> _ACTION ITEM_
Write every entry out again, unchanged.
INPUT FOR THIS TASK section start
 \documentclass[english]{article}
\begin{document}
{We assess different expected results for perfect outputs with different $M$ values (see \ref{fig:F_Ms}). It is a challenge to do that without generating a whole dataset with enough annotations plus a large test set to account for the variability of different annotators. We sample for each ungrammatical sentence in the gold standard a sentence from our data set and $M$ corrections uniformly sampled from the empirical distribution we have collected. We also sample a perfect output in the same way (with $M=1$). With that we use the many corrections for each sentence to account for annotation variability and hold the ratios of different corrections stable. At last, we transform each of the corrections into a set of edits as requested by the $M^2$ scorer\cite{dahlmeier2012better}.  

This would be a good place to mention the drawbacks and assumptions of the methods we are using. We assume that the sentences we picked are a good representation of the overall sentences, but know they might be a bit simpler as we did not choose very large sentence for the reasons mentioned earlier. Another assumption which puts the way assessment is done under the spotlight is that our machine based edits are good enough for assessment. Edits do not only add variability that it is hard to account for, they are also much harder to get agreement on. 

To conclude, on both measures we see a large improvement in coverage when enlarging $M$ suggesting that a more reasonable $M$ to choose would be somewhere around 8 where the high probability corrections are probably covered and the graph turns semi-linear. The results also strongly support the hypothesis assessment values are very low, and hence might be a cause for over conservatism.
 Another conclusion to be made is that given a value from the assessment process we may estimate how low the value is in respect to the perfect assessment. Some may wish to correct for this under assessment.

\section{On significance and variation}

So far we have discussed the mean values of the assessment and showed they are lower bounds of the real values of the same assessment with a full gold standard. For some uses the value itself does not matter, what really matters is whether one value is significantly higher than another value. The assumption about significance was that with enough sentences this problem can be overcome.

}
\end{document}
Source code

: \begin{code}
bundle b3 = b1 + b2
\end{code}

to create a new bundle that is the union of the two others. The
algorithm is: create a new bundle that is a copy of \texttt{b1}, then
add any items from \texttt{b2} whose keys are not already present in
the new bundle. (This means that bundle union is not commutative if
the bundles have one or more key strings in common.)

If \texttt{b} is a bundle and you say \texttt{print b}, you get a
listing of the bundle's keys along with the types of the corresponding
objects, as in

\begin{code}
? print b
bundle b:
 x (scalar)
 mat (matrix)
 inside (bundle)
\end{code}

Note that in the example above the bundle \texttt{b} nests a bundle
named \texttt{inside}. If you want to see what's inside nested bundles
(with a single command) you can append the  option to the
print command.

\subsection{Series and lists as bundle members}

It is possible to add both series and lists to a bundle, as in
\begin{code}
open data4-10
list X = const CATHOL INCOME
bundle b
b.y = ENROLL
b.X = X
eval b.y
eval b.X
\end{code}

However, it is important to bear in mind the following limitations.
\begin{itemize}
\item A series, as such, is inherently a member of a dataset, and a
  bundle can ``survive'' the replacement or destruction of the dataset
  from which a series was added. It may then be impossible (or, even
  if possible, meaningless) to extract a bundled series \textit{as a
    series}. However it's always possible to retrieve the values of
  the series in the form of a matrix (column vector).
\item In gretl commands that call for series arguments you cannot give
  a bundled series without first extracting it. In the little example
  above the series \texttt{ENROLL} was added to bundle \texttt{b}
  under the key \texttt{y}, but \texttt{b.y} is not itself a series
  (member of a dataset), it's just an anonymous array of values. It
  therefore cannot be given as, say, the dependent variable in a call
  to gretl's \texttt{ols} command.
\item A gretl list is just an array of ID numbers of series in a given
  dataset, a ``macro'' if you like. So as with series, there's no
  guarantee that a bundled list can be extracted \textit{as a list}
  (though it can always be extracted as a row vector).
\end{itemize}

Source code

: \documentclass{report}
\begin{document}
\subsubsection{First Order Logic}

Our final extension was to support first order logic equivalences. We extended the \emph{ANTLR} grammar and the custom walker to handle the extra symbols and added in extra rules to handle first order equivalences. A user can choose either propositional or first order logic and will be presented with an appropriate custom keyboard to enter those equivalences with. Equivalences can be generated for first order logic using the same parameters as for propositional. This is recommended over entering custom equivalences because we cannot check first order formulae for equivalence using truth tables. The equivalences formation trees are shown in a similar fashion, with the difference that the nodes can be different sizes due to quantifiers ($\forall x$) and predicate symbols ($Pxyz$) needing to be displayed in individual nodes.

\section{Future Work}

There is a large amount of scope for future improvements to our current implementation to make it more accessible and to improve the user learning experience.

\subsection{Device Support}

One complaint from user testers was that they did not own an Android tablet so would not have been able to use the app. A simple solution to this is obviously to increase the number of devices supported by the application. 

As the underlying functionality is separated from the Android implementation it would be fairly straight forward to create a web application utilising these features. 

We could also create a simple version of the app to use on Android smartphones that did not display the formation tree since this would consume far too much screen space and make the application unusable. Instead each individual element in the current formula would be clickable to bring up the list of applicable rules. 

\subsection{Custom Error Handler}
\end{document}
INPUT FOR THIS TASK section end
> _EXERCISE RESPONSE_
 \documentclass[english]{article}
\begin{document}
{We assess different expected results for perfect outputs with different $M$ values (see \ref{fig:F_Ms}). It is a challenge to do that without generating a whole dataset with enough annotations plus a large test set to account for the variability of different annotators. We sample for each ungrammatical sentence in the gold standard a sentence from our data set and $M$ corrections uniformly sampled from the empirical distribution we have collected. We also sample a perfect output in the same way (with $M=1$). With that we use the many corrections for each sentence to account for annotation variability and hold the ratios of different corrections stable. At last, we transform each of the corrections into a set of edits as requested by the $M^2$ scorer\cite{dahlmeier2012better}.  

This would be a good place to mention the drawbacks and assumptions of the methods we are using. We assume that the sentences we picked are a good representation of the overall sentences, but know they might be a bit simpler as we did not choose very large sentence for the reasons mentioned earlier. Another assumption which puts the way assessment is done under the spotlight is that our machine based edits are good enough for assessment. Edits do not only add variability that it is hard to account for, they are also much harder to get agreement on. 

To conclude, on both measures we see a large improvement in coverage when enlarging $M$ suggesting that a more reasonable $M$ to choose would be somewhere around 8 where the high probability corrections are probably covered and the graph turns semi-linear. The results also strongly support the hypothesis assessment values are very low, and hence might be a cause for over conservatism.
 Another conclusion to be made is that given a value from the assessment process we may estimate how low the value is in respect to the perfect assessment. Some may wish to correct for this under assessment.

\section{On significance and variation}

So far we have discussed the mean values of the assessment and showed they are lower bounds of the real values of the same assessment with a full gold standard. For some uses the value itself does not matter, what really matters is whether one value is significantly higher than another value. The assumption about significance was that with enough sentences this problem can be overcome.

}
\end{document}
Source code

: \begin{code}
bundle b3 = b1 + b2
\end{code}

to create a new bundle that is the union of the two others. The
algorithm is: create a new bundle that is a copy of \texttt{b1}, then
add any items from \texttt{b2} whose keys are not already present in
the new bundle. (This means that bundle union is not commutative if
the bundles have one or more key strings in common.)

If \texttt{b} is a bundle and you say \texttt{print b}, you get a
listing of the bundle's keys along with the types of the corresponding
objects, as in

\begin{code}
? print b
bundle b:
 x (scalar)
 mat (matrix)
 inside (bundle)
\end{code}

Note that in the example above the bundle \texttt{b} nests a bundle
named \texttt{inside}. If you want to see what's inside nested bundles
(with a single command) you can append the  option to the
print command.

\subsection{Series and lists as bundle members}

It is possible to add both series and lists to a bundle, as in
\begin{code}
open data4-10
list X = const CATHOL INCOME
bundle b
b.y = ENROLL
b.X = X
eval b.y
eval b.X
\end{code}

However, it is important to bear in mind the following limitations.
\begin{itemize}
\item A series, as such, is inherently a member of a dataset, and a
  bundle can ``survive'' the replacement or destruction of the dataset
  from which a series was added. It may then be impossible (or, even
  if possible, meaningless) to extract a bundled series \textit{as a
    series}. However it's always possible to retrieve the values of
  the series in the form of a matrix (column vector).
\item In gretl commands that call for series arguments you cannot give
  a bundled series without first extracting it. In the little example
  above the series \texttt{ENROLL} was added to bundle \texttt{b}
  under the key \texttt{y}, but \texttt{b.y} is not itself a series
  (member of a dataset), it's just an anonymous array of values. It
  therefore cannot be given as, say, the dependent variable in a call
  to gretl's \texttt{ols} command.
\item A gretl list is just an array of ID numbers of series in a given
  dataset, a ``macro'' if you like. So as with series, there's no
  guarantee that a bundled list can be extracted \textit{as a list}
  (though it can always be extracted as a row vector).
\end{itemize}

Source code

: \documentclass{report}
\begin{document}
\subsubsection{First Order Logic}

Our final extension was to support first order logic equivalences. We extended the \emph{ANTLR} grammar and the custom walker to handle the extra symbols and added in extra rules to handle first order equivalences. A user can choose either propositional or first order logic and will be presented with an appropriate custom keyboard to enter those equivalences with. Equivalences can be generated for first order logic using the same parameters as for propositional. This is recommended over entering custom equivalences because we cannot check first order formulae for equivalence using truth tables. The equivalences formation trees are shown in a similar fashion, with the difference that the nodes can be different sizes due to quantifiers ($\forall x$) and predicate symbols ($Pxyz$) needing to be displayed in individual nodes.

\section{Future Work}

There is a large amount of scope for future improvements to our current implementation to make it more accessible and to improve the user learning experience.

\subsection{Device Support}

One complaint from user testers was that they did not own an Android tablet so would not have been able to use the app. A simple solution to this is obviously to increase the number of devices supported by the application. 

As the underlying functionality is separated from the Android implementation it would be fairly straight forward to create a web application utilising these features. 

We could also create a simple version of the app to use on Android smartphones that did not display the formation tree since this would consume far too much screen space and make the application unusable. Instead each individual element in the current formula would be clickable to bring up the list of applicable rules. 

\subsection{Custom Error Handler}
\end{document}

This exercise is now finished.